Quality research -- research that efficiently produces clear, useful results -- starts with quality research questions. Every step in the research process builds upon those questions. No matter how meticulously each subsequent step is performed, fuzzy questions will lead to fuzzy results.
So what is a quality research question? Ideally, in the context of behavior, it is one that leads to a meaningful, unambiguous answer based on data that can be accurately collected from real-world populations. In behavioral research, it is rarely possible to fully achieve this ideal. There are nearly always gaps between the concept and the measurement, the population and the sample and very, very rarely can a finding exclude all but a single explanation.
The design and planning of behavioral research is, at its best, a conscious, iterative process of balancing what "needs" to be assessed against what "can" be assessed within the context of the research goals, resource constraints and maximizing cost-effectiveness.
With clear questions in mind, research design becomes a relatively straightforward technical exercise in determining the best fiscally and logistically feasible plans for sampling and measurement.

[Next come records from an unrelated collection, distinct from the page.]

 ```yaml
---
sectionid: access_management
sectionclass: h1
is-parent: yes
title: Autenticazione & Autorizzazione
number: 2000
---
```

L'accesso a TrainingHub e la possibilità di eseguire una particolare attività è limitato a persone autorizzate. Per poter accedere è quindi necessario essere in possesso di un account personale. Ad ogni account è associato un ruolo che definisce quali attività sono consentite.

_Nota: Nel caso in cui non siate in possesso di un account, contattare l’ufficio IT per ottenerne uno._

From the possible research designs, one must look honestly back and forth between the plans and the question to see whether the data collected will, in the end, provide adequate answers to the questions, make adjustments as needed, then, finally, decide "is this worth doing?" After all, collecting data that fails to address the question at hand does little other than waste time and money.

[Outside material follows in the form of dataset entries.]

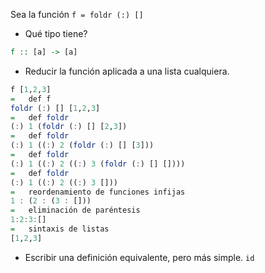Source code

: Sea la función `f = foldr (:) []`

* Qué tipo tiene?
```haskell
f :: [a] -> [a]
```

* Reducir la función aplicada a una lista cualquiera.
```haskell
f [1,2,3]
=   def f
foldr (:) [] [1,2,3]
=   def foldr
(:) 1 (foldr (:) [] [2,3])
=   def foldr
(:) 1 ((:) 2 (foldr (:) [] [3]))
=   def foldr
(:) 1 ((:) 2 ((:) 3 (foldr (:) [] [])))
=   def foldr
(:) 1 ((:) 2 ((:) 3 []))
=   reordenamiento de funciones infijas
1 : (2 : (3 : []))
=   eliminación de paréntesis
1:2:3:[]
=   sintaxis de listas
[1,2,3]
```

* Escribir una definición equivalente, pero más simple.
`id`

We provide support services for each step in this process:
- Helping frame research questions to meet stakeholder needs -- it is rare that questions designed to meet the needs of the basic science community also meet all of the needs of the service planning community. Questions need to be framed with the end-users of the research in mind.

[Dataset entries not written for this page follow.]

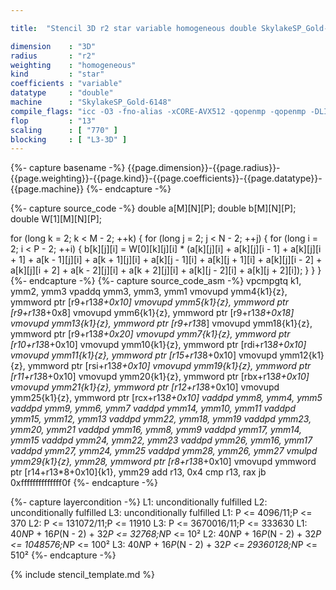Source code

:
 ```yaml
---

title:  "Stencil 3D r2 star variable homogeneous double SkylakeSP_Gold-6148"

dimension    : "3D"
radius       : "r2"
weighting    : "homogeneous"
kind         : "star"
coefficients : "variable"
datatype     : "double"
machine      : "SkylakeSP_Gold-6148"
compile_flags: "icc -O3 -fno-alias -xCORE-AVX512 -qopenmp -qopenmp -DLIKWID_PERFMON -Ilikwid-4.3.3/include -Llikwid-4.3.3/lib -Iheaders/dummy.c stencil_compilable.c -o stencil -llikwid"
flop         : "13"
scaling      : [ "770" ]
blocking     : [ "L3-3D" ]
---
```


{%- capture basename -%}
{{page.dimension}}-{{page.radius}}-{{page.weighting}}-{{page.kind}}-{{page.coefficients}}-{{page.datatype}}-{{page.machine}}
{%- endcapture -%}

{%- capture source_code -%}
double a[M][N][P];
double b[M][N][P];
double W[1][M][N][P];

for (long k = 2; k < M - 2; ++k) {
  for (long j = 2; j < N - 2; ++j) {
    for (long i = 2; i < P - 2; ++i) {
      b[k][j][i] = W[0][k][j][i] *
                   (a[k][j][i] + a[k][j][i - 1] + a[k][j][i + 1] +
                    a[k - 1][j][i] + a[k + 1][j][i] + a[k][j - 1][i] +
                    a[k][j + 1][i] + a[k][j][i - 2] + a[k][j][i + 2] +
                    a[k - 2][j][i] + a[k + 2][j][i] + a[k][j - 2][i] +
                    a[k][j + 2][i]);
    }
  }
}
{%- endcapture -%}
{%- capture source_code_asm -%}
vpcmpgtq k1, ymm2, ymm3
vpaddq ymm3, ymm3, ymm1
vmovupd ymm4{k1}{z}, ymmword ptr [r9+r13*8+0x10]
vmovupd ymm5{k1}{z}, ymmword ptr [r9+r13*8+0x8]
vmovupd ymm6{k1}{z}, ymmword ptr [r9+r13*8+0x18]
vmovupd ymm13{k1}{z}, ymmword ptr [r9+r13*8]
vmovupd ymm18{k1}{z}, ymmword ptr [r9+r13*8+0x20]
vmovupd ymm7{k1}{z}, ymmword ptr [r10+r13*8+0x10]
vmovupd ymm10{k1}{z}, ymmword ptr [rdi+r13*8+0x10]
vmovupd ymm11{k1}{z}, ymmword ptr [r15+r13*8+0x10]
vmovupd ymm12{k1}{z}, ymmword ptr [rsi+r13*8+0x10]
vmovupd ymm19{k1}{z}, ymmword ptr [r11+r13*8+0x10]
vmovupd ymm20{k1}{z}, ymmword ptr [rbx+r13*8+0x10]
vmovupd ymm21{k1}{z}, ymmword ptr [r12+r13*8+0x10]
vmovupd ymm25{k1}{z}, ymmword ptr [rcx+r13*8+0x10]
vaddpd ymm8, ymm4, ymm5
vaddpd ymm9, ymm6, ymm7
vaddpd ymm14, ymm10, ymm11
vaddpd ymm15, ymm12, ymm13
vaddpd ymm22, ymm18, ymm19
vaddpd ymm23, ymm20, ymm21
vaddpd ymm16, ymm8, ymm9
vaddpd ymm17, ymm14, ymm15
vaddpd ymm24, ymm22, ymm23
vaddpd ymm26, ymm16, ymm17
vaddpd ymm27, ymm24, ymm25
vaddpd ymm28, ymm26, ymm27
vmulpd ymm29{k1}{z}, ymm28, ymmword ptr [r8+r13*8+0x10]
vmovupd ymmword ptr [r14+r13*8+0x10]{k1}, ymm29
add r13, 0x4
cmp r13, rax
jb 0xffffffffffffff0f
{%- endcapture -%}

{%- capture layercondition -%}
L1: unconditionally fulfilled
L2: unconditionally fulfilled
L3: unconditionally fulfilled
L1: P <= 4096/11;P <= 370
L2: P <= 131072/11;P <= 11910
L3: P <= 3670016/11;P <= 333630
L1: 40*N*P + 16*P*(N - 2) + 32*P <= 32768;N*P <= 10²
L2: 40*N*P + 16*P*(N - 2) + 32*P <= 1048576;N*P <= 100²
L3: 40*N*P + 16*P*(N - 2) + 32*P <= 29360128;N*P <= 510²
{%- endcapture -%}

{% include stencil_template.md %}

- Helping to develop the logical structure of the questions so that the data collected can provide the least ambiguous answers.
- Helping to develop operational definitions of the concepts in the research questions. In other words, translating the abstract ideas in the research questions into characteristics that can be accurately and repeatably assessed in people (or animals) in the real world.
- Questionnaire and/or observation schedule selection and development to maximize the efficiency with which data are collected to address the research questions
- Measurement pilot testing and validation to assure that the study accurately measures what it intends to measure with minimal bias
- Measurement sequence design
- Subject follow-up planning
- Population definition to assure that the data collected refer to the same groups as the questions
- Sample selection to assure that the data collected are representative of the populations of interest
- Sample size and power calculation to optimize resource utilization
- Sample weighting design, when appropriate, so that estimates from the study accurately reflect values in the target population
Data management design:
- Analysis planning to formally map the the data collected to the research questions
- Data element definition
- Database design
- Programming of double-key entry and optical mark reading (scan form) systems.